DATA FOR REVIEW:
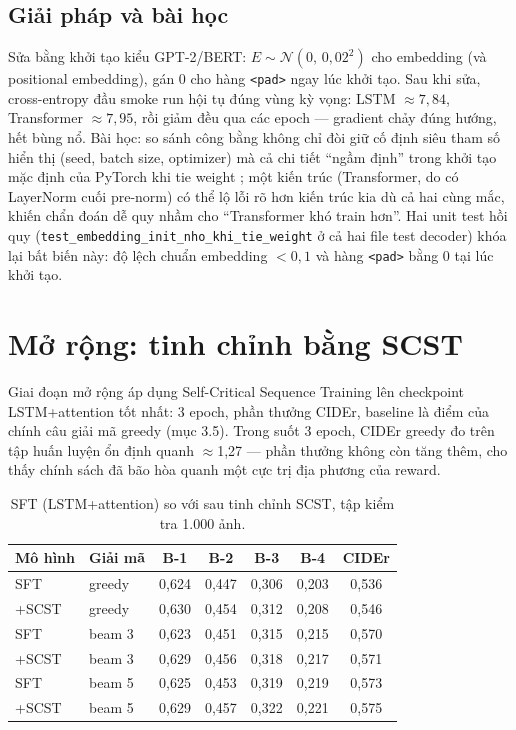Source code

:\subsection{Giải pháp và bài học}

Sửa bằng khởi tạo kiểu GPT-2/BERT: $E \sim \mathcal{N}(0,\,0{,}02^2)$ cho
embedding (và positional embedding), gán 0 cho hàng \texttt{<pad>} ngay lúc
khởi tạo. Sau khi sửa, cross-entropy đầu smoke run hội tụ đúng vùng kỳ vọng:
LSTM $\approx 7{,}84$, Transformer $\approx 7{,}95$, rồi giảm đều qua các epoch
--- gradient chảy đúng hướng, hết bùng nổ. Bài học: so sánh công bằng không
chỉ đòi giữ cố định siêu tham số hiển thị (seed, batch size, optimizer) mà cả
chi tiết ``ngầm định'' trong khởi tạo mặc định của PyTorch khi tie weight
\autocite{press2017using}; một kiến trúc (Transformer, do có LayerNorm cuối
pre-norm) có thể lộ lỗi rõ hơn kiến trúc kia dù cả hai cùng mắc, khiến chẩn
đoán dễ quy nhầm cho ``Transformer khó train hơn''. Hai unit test hồi quy
(\texttt{test\_embedding\_init\_nho\_khi\_tie\_weight} ở cả hai file test
decoder) khóa lại bất biến này: độ lệch chuẩn embedding $< 0,1$ và hàng
\texttt{<pad>} bằng 0 tại lúc khởi tạo.

\section{Mở rộng: tinh chỉnh bằng SCST}
\label{sec:scst-results}

Giai đoạn mở rộng áp dụng Self-Critical Sequence Training
\autocite{rennie2017self} lên checkpoint LSTM+attention tốt nhất: 3 epoch,
phần thưởng CIDEr, baseline là điểm của chính câu giải mã greedy (mục 3.5).
Trong suốt 3 epoch, CIDEr greedy đo trên tập huấn luyện ổn định quanh
$\approx$1,27 --- phần thưởng không còn tăng thêm, cho thấy chính sách đã bão
hòa quanh một cực trị địa phương của reward.

\begin{table}[H]
	\centering
	\caption{SFT (LSTM+attention) so với sau tinh chỉnh SCST, tập kiểm tra
	1.000 ảnh.}
	\label{tab:scst}
	\begin{tabular}{llccccc}
		\hline
		\textbf{Mô hình} & \textbf{Giải mã} & \textbf{B-1} & \textbf{B-2} & \textbf{B-3} & \textbf{B-4} & \textbf{CIDEr} \\
		\hline
		SFT   & greedy & 0,624 & 0,447 & 0,306 & 0,203 & 0,536 \\
		+SCST & greedy & 0,630 & 0,454 & 0,312 & 0,208 & 0,546 \\
		\hline
		SFT   & beam 3 & 0,623 & 0,451 & 0,315 & 0,215 & 0,570 \\
		+SCST & beam 3 & 0,629 & 0,456 & 0,318 & 0,217 & 0,571 \\
		\hline
		SFT   & beam 5 & 0,625 & 0,453 & 0,319 & 0,219 & 0,573 \\
		+SCST & beam 5 & 0,629 & 0,457 & 0,322 & 0,221 & 0,575 \\
		\hline
	\end{tabular}
\end{table}

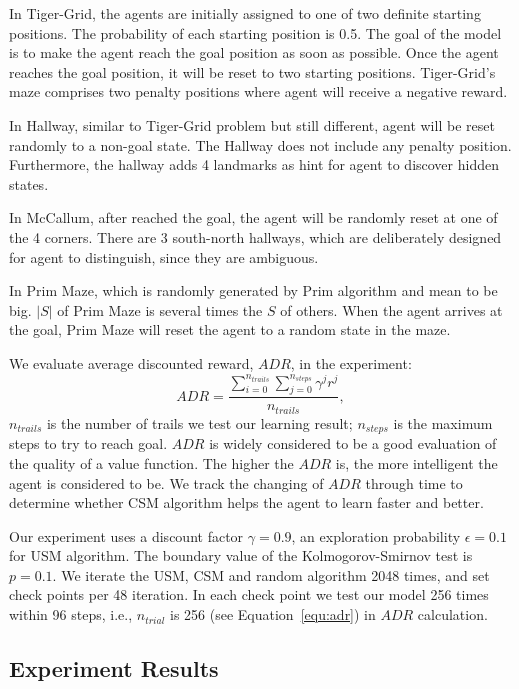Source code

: \documentclass{article}
\begin{document}
In Tiger-Grid, the agents are initially assigned to one of two definite starting positions.
The probability of each starting position is 0.5. The goal of the model is to make the agent
reach the goal position as soon as possible. Once the agent reaches the goal position,
it will be reset to two starting positions. Tiger-Grid's maze comprises two penalty positions
where agent will receive a negative reward. 

In Hallway, similar to Tiger-Grid problem but still different, agent will be reset randomly
to a non-goal state. The Hallway does not include any penalty position. Furthermore, the hallway
adds 4 landmarks as hint for agent to discover hidden states.

In McCallum, after reached the goal, the agent will be randomly reset at one of the 4 corners.
There are 3 south-north hallways, which are deliberately designed for agent to distinguish, since
they are ambiguous. 

In Prim Maze, which is randomly generated by Prim algorithm and mean to be big. $|S|$ of Prim Maze
is several times the $S$ of others. When the agent arrives at the goal, Prim Maze will reset
the agent to a random state in the maze.

We evaluate average discounted reward, $ADR$, in the experiment:
\begin{equation}
  ADR = \frac{\sum_{i=0}^{n_{trails}} \sum_{j=0}^{n_{steps}} \gamma^j r^j}{n_{trails}}, \label{equ:adr}
\end{equation}
$n_{trails}$ is the number of trails we test our learning result; $n_{steps}$ is the maximum
steps to try to reach goal. $ADR$ is widely considered to be a good evaluation of the quality of
a value function. The higher the $ADR$ is, the more intelligent the agent is considered to be.
We track the changing of $ADR$ through time to determine whether CSM algorithm helps the agent to learn
faster and better.
  
Our experiment uses a discount factor $\gamma=0.9$, an exploration probability $\epsilon=0.1$ for USM algorithm.
The boundary value of the Kolmogorov-Smirnov test is $p=0.1$. We iterate the USM, CSM and random algorithm
2048 times, and set check points per 48 iteration. In each check point we test our model 256 times
within 96 steps, i.e., $n_{trial}$ is 256 (see Equation~\ref{equ:adr}) in $ADR$ calculation.

\subsection{Experiment Results}
\end{document}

TASK:
Copy the lines above exactly, beginning at the line containing "We track the" and stopping at the last line.

ANSWER SPACE:
We track the changing of $ADR$ through time to determine whether CSM algorithm helps the agent to learn
faster and better.
  
Our experiment uses a discount factor $\gamma=0.9$, an exploration probability $\epsilon=0.1$ for USM algorithm.
The boundary value of the Kolmogorov-Smirnov test is $p=0.1$. We iterate the USM, CSM and random algorithm
2048 times, and set check points per 48 iteration. In each check point we test our model 256 times
within 96 steps, i.e., $n_{trial}$ is 256 (see Equation~\ref{equ:adr}) in $ADR$ calculation.

\subsection{Experiment Results}
\end{document}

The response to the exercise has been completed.